▸ **The task**
Images are to be omitted, and the rest of the records reproduced exactly.

++++++++++++++++++++

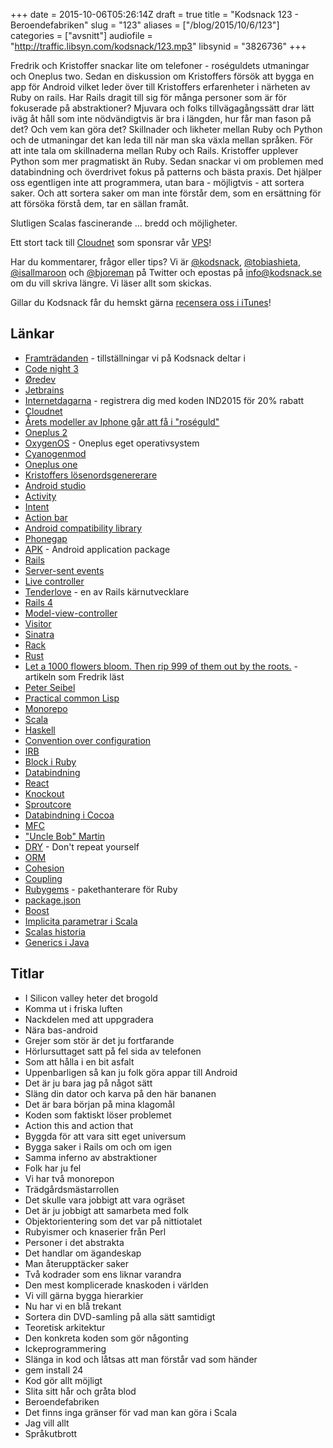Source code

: +++
date = 2015-10-06T05:26:14Z
draft = true
title = "Kodsnack 123 - Beroendefabriken"
slug = "123"
aliases = ["/blog/2015/10/6/123"]
categories = ["avsnitt"]
audiofile = "http://traffic.libsyn.com/kodsnack/123.mp3"
libsynid = "3826736"
+++

Fredrik och Kristoffer snackar lite om telefoner - roséguldets utmaningar och Oneplus two. Sedan en diskussion om Kristoffers försök att bygga en app för Android vilket leder över till Kristoffers erfarenheter i närheten av Ruby on rails. Har Rails dragit till sig för många personer som är för fokuserade på abstraktioner? Mjuvara och folks tillvägagångssätt drar lätt iväg åt håll som inte nödvändigtvis är bra i längden, hur får man fason på det? Och vem kan göra det? Skillnader och likheter mellan Ruby och Python och de utmaningar det kan leda till när man ska växla mellan språken. För att inte tala om skillnaderna mellan Ruby och Rails. Kristoffer upplever Python som mer pragmatiskt än Ruby. Sedan snackar vi om problemen med databindning och överdrivet fokus på patterns och bästa praxis. Det hjälper oss egentligen inte att programmera, utan bara - möjligtvis - att sortera saker. Och att sortera saker om man inte förstår dem, som en ersättning för att försöka förstå dem, tar en sällan framåt.

Slutligen Scalas fascinerande … bredd och möjligheter.

Ett stort tack till [Cloudnet](http://www.cloudnet.se) som sponsrar vår [VPS](http://en.wikipedia.org/wiki/Virtual_private_server)!

Har du kommentarer, frågor eller tips? Vi är [@kodsnack](https://www.twitter.com/kodsnack), [@tobiashieta](https://www.twitter.com/tobiashieta), [@isallmaroon](https://www.twitter.com/isallmaroon) och [@bjoreman](https://www.twitter.com/bjoreman) på Twitter och epostas på [info@kodsnack.se](mailto:info@kodsnack.se) om du vill skriva längre. Vi läser allt som skickas.

Gillar du Kodsnack får du hemskt gärna [recensera oss i iTunes](http://itunes.apple.com/se/podcast/kodsnack/id561631498?l=en)!

## Länkar ##
* [Framträdanden](http://kodsnack.se/events/) - tillställningar vi på Kodsnack deltar i
* [Code night 3](http://event.computersweden.se/codenight3)
* [Øredev](http://oredev.org)
* [Jetbrains](https://www.jetbrains.com)
* [Internetdagarna](https://internetdagarna.se) - registrera dig med koden IND2015 för 20% rabatt
* [Cloudnet](http://www.cloudnet.se)
* [Årets modeller av Iphone går att få i "roséguld"](http://www.apple.com/shop/buy-iphone/iphone6s/4.7-inch-display-64gb-rose-gold)
* [Oneplus 2](https://oneplus.net/2)
* [OxygenOS](https://oneplus.net/2/oxygenos) - Oneplus eget operativsystem
* [Cyanogenmod](https://en.wikipedia.org/wiki/CyanogenMod)
* [Oneplus one](https://oneplus.net/one)
* [Kristoffers lösenordsgenererare](https://github.com/krig/passyapp)
* [Android studio](http://developer.android.com/tools/studio/index.html)
* [Activity](http://developer.android.com/reference/android/app/Activity.html)
* [Intent](http://developer.android.com/reference/android/content/Intent.html)
* [Action bar](http://developer.android.com/guide/topics/ui/actionbar.html)
* [Android compatibility library](https://developer.android.com/tools/support-library/index.html)
* [Phonegap](http://phonegap.com/)
* [APK](https://en.wikipedia.org/wiki/Android_application_package) - Android application package
* [Rails](https://en.wikipedia.org/wiki/Ruby_on_Rails)
* [Server-sent events](https://developer.mozilla.org/en-US/docs/Web/API/Server-sent_events)
* [Live controller](http://edgeapi.rubyonrails.org/classes/ActionController/Live.html)
* [Tenderlove](http://tenderlovemaking.com/) - en av Rails kärnutvecklare
* [Rails 4](https://blog.engineyard.com/2013/rails-4-changes)
* [Model-view-controller](https://en.wikipedia.org/wiki/Model%E2%80%93view%E2%80%93controller)
* [Visitor](https://en.wikipedia.org/wiki/Visitor_pattern)
* [Sinatra](https://en.wikipedia.org/wiki/Sinatra_%28software%29)
* [Rack](https://en.wikipedia.org/wiki/Rack_%28web_server_interface%29)
* [Rust](https://www.rust-lang.org/)
* [Let a 1000 flowers bloom. Then rip 999 of them out by the roots.](http://www.gigamonkeys.com/flowers/) - artikeln som Fredrik läst
* [Peter Seibel](http://www.gigamonkeys.com/resume/)
* [Practical common Lisp](http://www.gigamonkeys.com/book/)
* [Monorepo](http://blog.rocketpoweredjetpants.com/2015/04/monorepo-one-source-code-repository-to.html)
* [Scala](http://scala-lang.org/)
* [Haskell](https://www.haskell.org/)
* [Convention over configuration](https://en.wikipedia.org/wiki/Convention_over_configuration)
* [IRB](https://en.wikipedia.org/wiki/Interactive_Ruby_Shell)
* [Block i Ruby](http://rubylearning.com/satishtalim/ruby_blocks.html)
* [Databindning](https://en.wikipedia.org/wiki/Data_binding)
* [React](http://facebook.github.io/react/)
* [Knockout](http://knockoutjs.com/)
* [Sproutcore](http://sproutcore.com/)
* [Databindning i Cocoa](https://developer.apple.com/library/mac/documentation/Cocoa/Conceptual/CocoaBindings/Concepts/WhatAreBindings.html)
* [MFC](https://en.wikipedia.org/wiki/Microsoft_Foundation_Class_Library)
* ["Uncle Bob" Martin](https://en.wikipedia.org/wiki/Robert_Cecil_Martin)
* [DRY](https://en.wikipedia.org/wiki/Don%27t_repeat_yourself) - Don't repeat yourself
* [ORM](https://en.wikipedia.org/wiki/Object-relational_mapping)
* [Cohesion](https://en.wikipedia.org/wiki/Cohesion_%28computer_science%29)
* [Coupling](https://en.wikipedia.org/wiki/Coupling_%28computer_programming%29)
* [Rubygems](https://en.wikipedia.org/wiki/RubyGems) - pakethanterare för Ruby
* [package.json](https://docs.npmjs.com/files/package.json)
* [Boost](https://en.wikipedia.org/wiki/Boost_%28C%2B%2B_libraries%29)
* [Implicita parametrar i Scala](http://docs.scala-lang.org/tutorials/tour/implicit-parameters.html)
* [Scalas historia](https://en.wikipedia.org/wiki/Scala_%28programming_language%29#History)
* [Generics i Java](https://en.wikipedia.org/wiki/Generics_in_Java)

## Titlar ##
* I Silicon valley heter det brogold
* Komma ut i friska luften
* Nackdelen med att uppgradera
* Nära bas-android
* Grejer som stör är det ju fortfarande
* Hörlursuttaget satt på fel sida av telefonen
* Som att hålla i en bit asfalt
* Uppenbarligen så kan ju folk göra appar till Android
* Det är ju bara jag på något sätt
* Släng din dator och karva på den här bananen
* Det är bara början på mina klagomål
* Koden som faktiskt löser problemet
* Action this and action that
* Byggda för att vara sitt eget universum
* Bygga saker i Rails om och om igen
* Samma inferno av abstraktioner
* Folk har ju fel
* Vi har två monorepon
* Trädgårdsmästarrollen
* Det skulle vara jobbigt att vara ogräset
* Det är ju jobbigt att samarbeta med folk
* Objektorientering som det var på nittiotalet
* Rubyismer och knaserier från Perl
* Personer i det abstrakta
* Det handlar om ägandeskap
* Man återupptäcker saker
* Två kodrader som ens liknar varandra
* Den mest komplicerade knaskoden i världen
* Vi vill gärna bygga hierarkier
* Nu har vi en blå trekant
* Sortera din DVD-samling på alla sätt samtidigt
* Teoretisk arkitektur
* Den konkreta koden som gör någonting
* Ickeprogrammering
* Slänga in kod och låtsas att man förstår vad som händer
* gem install 24
* Kod gör allt möjligt
* Slita sitt hår och gråta blod
* Beroendefabriken
* Det finns inga gränser för vad man kan göra i Scala
* Jag vill allt
* Språkutbrott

++++++++++++++++++++

▸ **Answer to this problem**
Source code

: +++
date = 2015-10-06T05:26:14Z
draft = true
title = "Kodsnack 123 - Beroendefabriken"
slug = "123"
aliases = ["/blog/2015/10/6/123"]
categories = ["avsnitt"]
audiofile = "http://traffic.libsyn.com/kodsnack/123.mp3"
libsynid = "3826736"
+++

Fredrik och Kristoffer snackar lite om telefoner - roséguldets utmaningar och Oneplus two. Sedan en diskussion om Kristoffers försök att bygga en app för Android vilket leder över till Kristoffers erfarenheter i närheten av Ruby on rails. Har Rails dragit till sig för många personer som är för fokuserade på abstraktioner? Mjuvara och folks tillvägagångssätt drar lätt iväg åt håll som inte nödvändigtvis är bra i längden, hur får man fason på det? Och vem kan göra det? Skillnader och likheter mellan Ruby och Python och de utmaningar det kan leda till när man ska växla mellan språken. För att inte tala om skillnaderna mellan Ruby och Rails. Kristoffer upplever Python som mer pragmatiskt än Ruby. Sedan snackar vi om problemen med databindning och överdrivet fokus på patterns och bästa praxis. Det hjälper oss egentligen inte att programmera, utan bara - möjligtvis - att sortera saker. Och att sortera saker om man inte förstår dem, som en ersättning för att försöka förstå dem, tar en sällan framåt.

Slutligen Scalas fascinerande … bredd och möjligheter.

Ett stort tack till [Cloudnet](http://www.cloudnet.se) som sponsrar vår [VPS](http://en.wikipedia.org/wiki/Virtual_private_server)!

Har du kommentarer, frågor eller tips? Vi är [@kodsnack](https://www.twitter.com/kodsnack), [@tobiashieta](https://www.twitter.com/tobiashieta), [@isallmaroon](https://www.twitter.com/isallmaroon) och [@bjoreman](https://www.twitter.com/bjoreman) på Twitter och epostas på [info@kodsnack.se](mailto:info@kodsnack.se) om du vill skriva längre. Vi läser allt som skickas.

Gillar du Kodsnack får du hemskt gärna [recensera oss i iTunes](http://itunes.apple.com/se/podcast/kodsnack/id561631498?l=en)!

## Länkar ##
* [Framträdanden](http://kodsnack.se/events/) - tillställningar vi på Kodsnack deltar i
* [Code night 3](http://event.computersweden.se/codenight3)
* [Øredev](http://oredev.org)
* [Jetbrains](https://www.jetbrains.com)
* [Internetdagarna](https://internetdagarna.se) - registrera dig med koden IND2015 för 20% rabatt
* [Cloudnet](http://www.cloudnet.se)
* [Årets modeller av Iphone går att få i "roséguld"](http://www.apple.com/shop/buy-iphone/iphone6s/4.7-inch-display-64gb-rose-gold)
* [Oneplus 2](https://oneplus.net/2)
* [OxygenOS](https://oneplus.net/2/oxygenos) - Oneplus eget operativsystem
* [Cyanogenmod](https://en.wikipedia.org/wiki/CyanogenMod)
* [Oneplus one](https://oneplus.net/one)
* [Kristoffers lösenordsgenererare](https://github.com/krig/passyapp)
* [Android studio](http://developer.android.com/tools/studio/index.html)
* [Activity](http://developer.android.com/reference/android/app/Activity.html)
* [Intent](http://developer.android.com/reference/android/content/Intent.html)
* [Action bar](http://developer.android.com/guide/topics/ui/actionbar.html)
* [Android compatibility library](https://developer.android.com/tools/support-library/index.html)
* [Phonegap](http://phonegap.com/)
* [APK](https://en.wikipedia.org/wiki/Android_application_package) - Android application package
* [Rails](https://en.wikipedia.org/wiki/Ruby_on_Rails)
* [Server-sent events](https://developer.mozilla.org/en-US/docs/Web/API/Server-sent_events)
* [Live controller](http://edgeapi.rubyonrails.org/classes/ActionController/Live.html)
* [Tenderlove](http://tenderlovemaking.com/) - en av Rails kärnutvecklare
* [Rails 4](https://blog.engineyard.com/2013/rails-4-changes)
* [Model-view-controller](https://en.wikipedia.org/wiki/Model%E2%80%93view%E2%80%93controller)
* [Visitor](https://en.wikipedia.org/wiki/Visitor_pattern)
* [Sinatra](https://en.wikipedia.org/wiki/Sinatra_%28software%29)
* [Rack](https://en.wikipedia.org/wiki/Rack_%28web_server_interface%29)
* [Rust](https://www.rust-lang.org/)
* [Let a 1000 flowers bloom. Then rip 999 of them out by the roots.](http://www.gigamonkeys.com/flowers/) - artikeln som Fredrik läst
* [Peter Seibel](http://www.gigamonkeys.com/resume/)
* [Practical common Lisp](http://www.gigamonkeys.com/book/)
* [Monorepo](http://blog.rocketpoweredjetpants.com/2015/04/monorepo-one-source-code-repository-to.html)
* [Scala](http://scala-lang.org/)
* [Haskell](https://www.haskell.org/)
* [Convention over configuration](https://en.wikipedia.org/wiki/Convention_over_configuration)
* [IRB](https://en.wikipedia.org/wiki/Interactive_Ruby_Shell)
* [Block i Ruby](http://rubylearning.com/satishtalim/ruby_blocks.html)
* [Databindning](https://en.wikipedia.org/wiki/Data_binding)
* [React](http://facebook.github.io/react/)
* [Knockout](http://knockoutjs.com/)
* [Sproutcore](http://sproutcore.com/)
* [Databindning i Cocoa](https://developer.apple.com/library/mac/documentation/Cocoa/Conceptual/CocoaBindings/Concepts/WhatAreBindings.html)
* [MFC](https://en.wikipedia.org/wiki/Microsoft_Foundation_Class_Library)
* ["Uncle Bob" Martin](https://en.wikipedia.org/wiki/Robert_Cecil_Martin)
* [DRY](https://en.wikipedia.org/wiki/Don%27t_repeat_yourself) - Don't repeat yourself
* [ORM](https://en.wikipedia.org/wiki/Object-relational_mapping)
* [Cohesion](https://en.wikipedia.org/wiki/Cohesion_%28computer_science%29)
* [Coupling](https://en.wikipedia.org/wiki/Coupling_%28computer_programming%29)
* [Rubygems](https://en.wikipedia.org/wiki/RubyGems) - pakethanterare för Ruby
* [package.json](https://docs.npmjs.com/files/package.json)
* [Boost](https://en.wikipedia.org/wiki/Boost_%28C%2B%2B_libraries%29)
* [Implicita parametrar i Scala](http://docs.scala-lang.org/tutorials/tour/implicit-parameters.html)
* [Scalas historia](https://en.wikipedia.org/wiki/Scala_%28programming_language%29#History)
* [Generics i Java](https://en.wikipedia.org/wiki/Generics_in_Java)

## Titlar ##
* I Silicon valley heter det brogold
* Komma ut i friska luften
* Nackdelen med att uppgradera
* Nära bas-android
* Grejer som stör är det ju fortfarande
* Hörlursuttaget satt på fel sida av telefonen
* Som att hålla i en bit asfalt
* Uppenbarligen så kan ju folk göra appar till Android
* Det är ju bara jag på något sätt
* Släng din dator och karva på den här bananen
* Det är bara början på mina klagomål
* Koden som faktiskt löser problemet
* Action this and action that
* Byggda för att vara sitt eget universum
* Bygga saker i Rails om och om igen
* Samma inferno av abstraktioner
* Folk har ju fel
* Vi har två monorepon
* Trädgårdsmästarrollen
* Det skulle vara jobbigt att vara ogräset
* Det är ju jobbigt att samarbeta med folk
* Objektorientering som det var på nittiotalet
* Rubyismer och knaserier från Perl
* Personer i det abstrakta
* Det handlar om ägandeskap
* Man återupptäcker saker
* Två kodrader som ens liknar varandra
* Den mest komplicerade knaskoden i världen
* Vi vill gärna bygga hierarkier
* Nu har vi en blå trekant
* Sortera din DVD-samling på alla sätt samtidigt
* Teoretisk arkitektur
* Den konkreta koden som gör någonting
* Ickeprogrammering
* Slänga in kod och låtsas att man förstår vad som händer
* gem install 24
* Kod gör allt möjligt
* Slita sitt hår och gråta blod
* Beroendefabriken
* Det finns inga gränser för vad man kan göra i Scala
* Jag vill allt
* Språkutbrott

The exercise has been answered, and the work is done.